The school is quick on her case and summons her parents. They sit distressed and guilty, with scrunched frowns, puffed eyes and whitened knuckles. Rosie storms out, burning many bridges.

What’s gone wrong? It’s easy to rehearse the clichés. Hormones, rubbish sexism, social networks, crisps, insufficient boundaries or simply being 15, another middle class child in the moronic inferno. 

Whatever. School is no longer a nice place, most teachers bore her and that curriculum is a killjoy prison. So she displays the classic symptoms. She quits piano lessons and the Christmas pantomime and starts smoking and cursing her mother and hanging with bad boys in flats listening to the likes of Tupac Shakur. What’s to do? Most schools are pretty good on the pastorals. Not Rosie’s. Management have the modish Zero Tolerance – bunkers bugger up the stats.

Will I talk to her? I’m not sure. I’ve got previous. I too bunked. I preferred the Shangri Las in Mac’s café to the Gallic Wars in Latin lessons.
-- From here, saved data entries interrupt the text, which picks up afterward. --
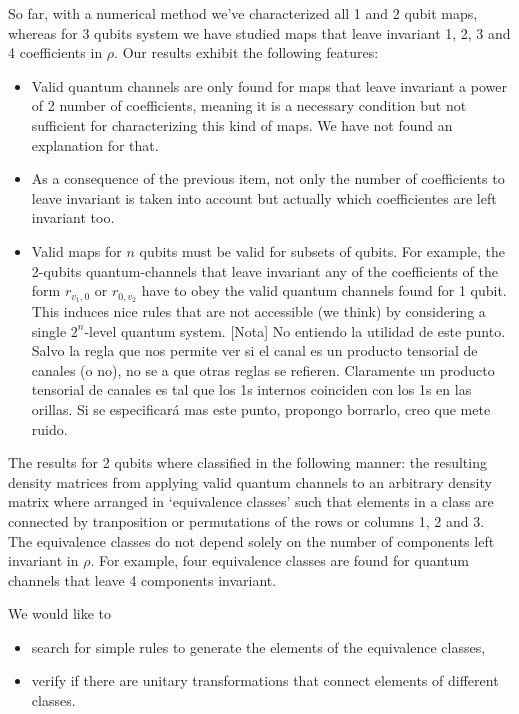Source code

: \documentclass[11pt]{article}
\begin{document}
So far, with a numerical method we've characterized all 1 and 2 qubit maps, 
whereas for 3 qubits system we have studied maps that leave invariant 1, 2, 
3 and 4 coefficients in $\rho$. Our results exhibit the following features:
\begin{itemize}
	\item Valid quantum channels are only found for maps that leave invariant
				a power of 2 number of coefficients, meaning it is a necessary
				condition but not sufficient for characterizing this kind of 
				maps. We have not found an explanation for that.
				
	\item 


				As a consequence of the previous item, not only the number of 
				coefficients to leave invariant is taken into account but actually
				which coefficientes are left invariant too.
				
	\item Valid maps for $n$ qubits must be valid for subsets of qubits. For example, 
the 2-qubits quantum-channels
that leave invariant any of the coefficients of the form $r_{v_1,0}$ or
$r_{0,v_2}$ have to obey the valid quantum channels found for 1 qubit. 
This induces nice rules that are not accessible (we think) by considering 
a single $2^n$-level quantum system. {\color{red} [Nota]
No entiendo la utilidad de este punto. Salvo la regla que nos permite ver si el canal es un producto tensorial de canales (o no), no se a que otras reglas se refieren. Claramente un producto tensorial de canales es tal que los 1s internos coinciden con los 1s en las orillas. Si se especificará mas este punto, propongo borrarlo, creo que mete ruido.}
\end{itemize}

The results for 2 qubits where classified in the following manner: 
the resulting density matrices from applying valid quantum channels
to an arbitrary density matrix where arranged in `equivalence classes' 
such that elements in a class are connected by tranposition or 
permutations of the rows or columns 1, 2 and 3. The equivalence classes do not 
depend solely on the number of components left invariant in $\rho$. 
For example, four equivalence classes are found for quantum channels
that leave 4 components invariant.

We would like to
\begin{itemize}
	\item search for simple rules to generate the elements 
				of the equivalence classes,
	\item verify if there are unitary transformations that connect elements of
				different classes.
\end{itemize}


\end{document}

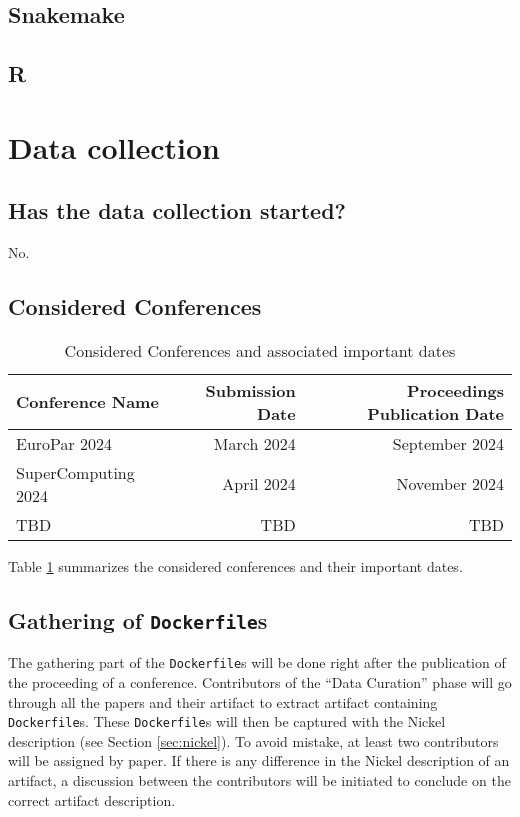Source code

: \documentclass{article}
\newcommand{\noteqg}{\todo[backgroundcolor=blue!10,bordercolor=blue,inline,caption={}]}
\newcommand{\dfile}{\texttt{Dockerfile}}
\begin{document}
\subsection{Snakemake}

\subsection{R}

\section{Data collection}

\subsection{Has the data collection started?}

No.

\subsection{Considered Conferences}

\begin{table}
  \centering
  \begin{tabular}{lrr}
    \toprule
    Conference Name     & Submission Date & Proceedings Publication Date\\
    \midrule
    EuroPar 2024        & March 2024      & September 2024\\
    SuperComputing 2024 & April 2024      & November 2024 \\
    TBD                 & TBD             & TBD           \\
    \bottomrule
\end{tabular}
  \caption{Considered Conferences and associated important dates}
  \label{tab:conferences}
\end{table}

Table \ref{tab:conferences} summarizes the considered conferences and their important dates.

\noteqg{todo}

\subsection{Gathering of \dfile s}

The gathering part of the \dfile s will be done right after the publication of the proceeding of a conference.
Contributors of the ``Data Curation'' phase will go through all the papers and their artifact to extract artifact containing \dfile s.
These \dfile s will then be captured with the Nickel description (see Section \ref{sec:nickel}).
To avoid mistake, at least two contributors will be assigned by paper.
If there is any difference in the Nickel description of an artifact, a discussion between the contributors will be initiated to conclude on the correct artifact description.
\end{document}
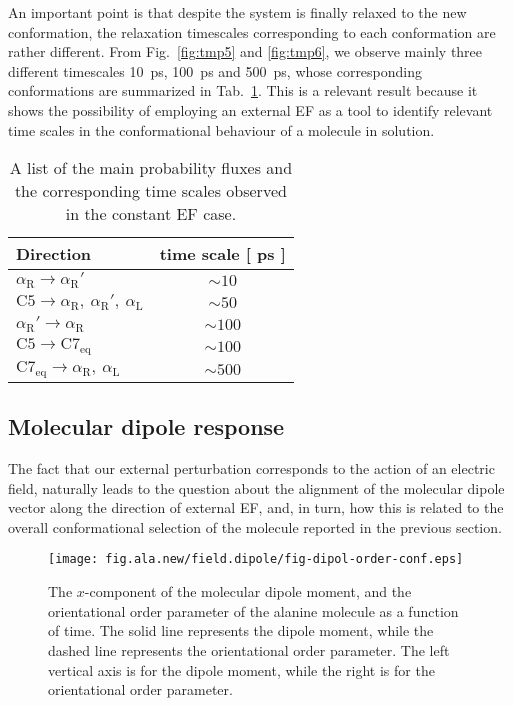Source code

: \documentclass[a4paper,preprint,unsortedaddress,onecolumn]{revtex4-1}
\newcommand{\recheck}[1]{{\color{red} #1}}
\newcommand{\confaa}[0]{{\alpha_{\textrm{R}}}}
\newcommand{\confab}[0]{{\alpha_{\textrm{R}}'}}
\newcommand{\confba}[0]{{\textrm{C}7_{\textrm{eq}}}}
\newcommand{\confbb}[0]{{\textrm{C}5}}
\newcommand{\confc}[0]{{\alpha_{\textrm{L}}}}
\begin{document}
An important point is that despite the system is finally relaxed to the new conformation,
the relaxation timescales corresponding to each conformation are rather different. 
From Fig.~\ref{fig:tmp5} and \ref{fig:tmp6}, we observe mainly
three different timescales 10~ps, 100~ps and 500~ps,
whose corresponding conformations are summarized in Tab.~\ref{tab:tmp1}.
This is a relevant result because it shows the possibility of employing an external EF as a tool to identify relevant time scales in the conformational behaviour of a molecule in solution.

\begin{table}
  \centering
  \begin{tabular*}{0.4\textwidth}{@{\extracolsep{\fill}}lc}\hline\hline
    Direction        & time scale [ ps ] \\\hline
    $\confaa\rightarrow \confab$        &       $\sim 10$      \\
    $\confbb\rightarrow \confaa,\ \confab,\ \confc$        &       $\sim 50$      \\    
    $\confab\rightarrow \confaa$        &       $\sim 100$      \\
    $\confbb\rightarrow \confba$        &       $\sim 100$      \\    
    $\confba\rightarrow \confaa,\ \confc$        &       $\sim 500$      \\    \hline\hline
  \end{tabular*}
  \caption{A list of the main probability fluxes and the corresponding time scales observed in the constant EF case.}
  \label{tab:tmp1}
\end{table}



\subsection{Molecular dipole response}
The fact that our external perturbation corresponds to the action of
an electric field, naturally leads to the question 
\recheck{
  about the alignment of the molecular dipole vector along the direction of external EF}, and, in turn, how this is related
to the overall \recheck{conformational selection} of the molecule reported in
the previous section.
\begin{figure}
  \centering
  \texttt{[image: fig.ala.new/field.dipole/fig-dipol-order-conf.eps]}
  \caption{The
    $x$-component of the molecular dipole moment, and the orientational order parameter
    of the alanine molecule as a
    function of time. The solid line represents the dipole moment,
    while the dashed line represents the orientational order parameter.
    The left vertical axis is for the dipole moment, while
    the right is for the orientational order parameter.
  }
  \label{fig:tmp3}
\end{figure}
\end{document}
My own daughter also bunked. She was a walking migraine and disowned me and once took elephant tranquilisers and pretended to be a helicopter in mathematics. It did nothing for the numeracy. I too panicked and felt guilty and did a lot of shouting. Daughter did a lot of yawning. The truancy did end, but not because of my attentions. 

I used to think a bit of bunking could be romantic. Cavalier even. No more. Not in these Roundhead times. John Lennon would have failed all ends up today. Too much talent, flair and imagination – like Rosie. My only advice to her will be just to shut up and suck it up and survive.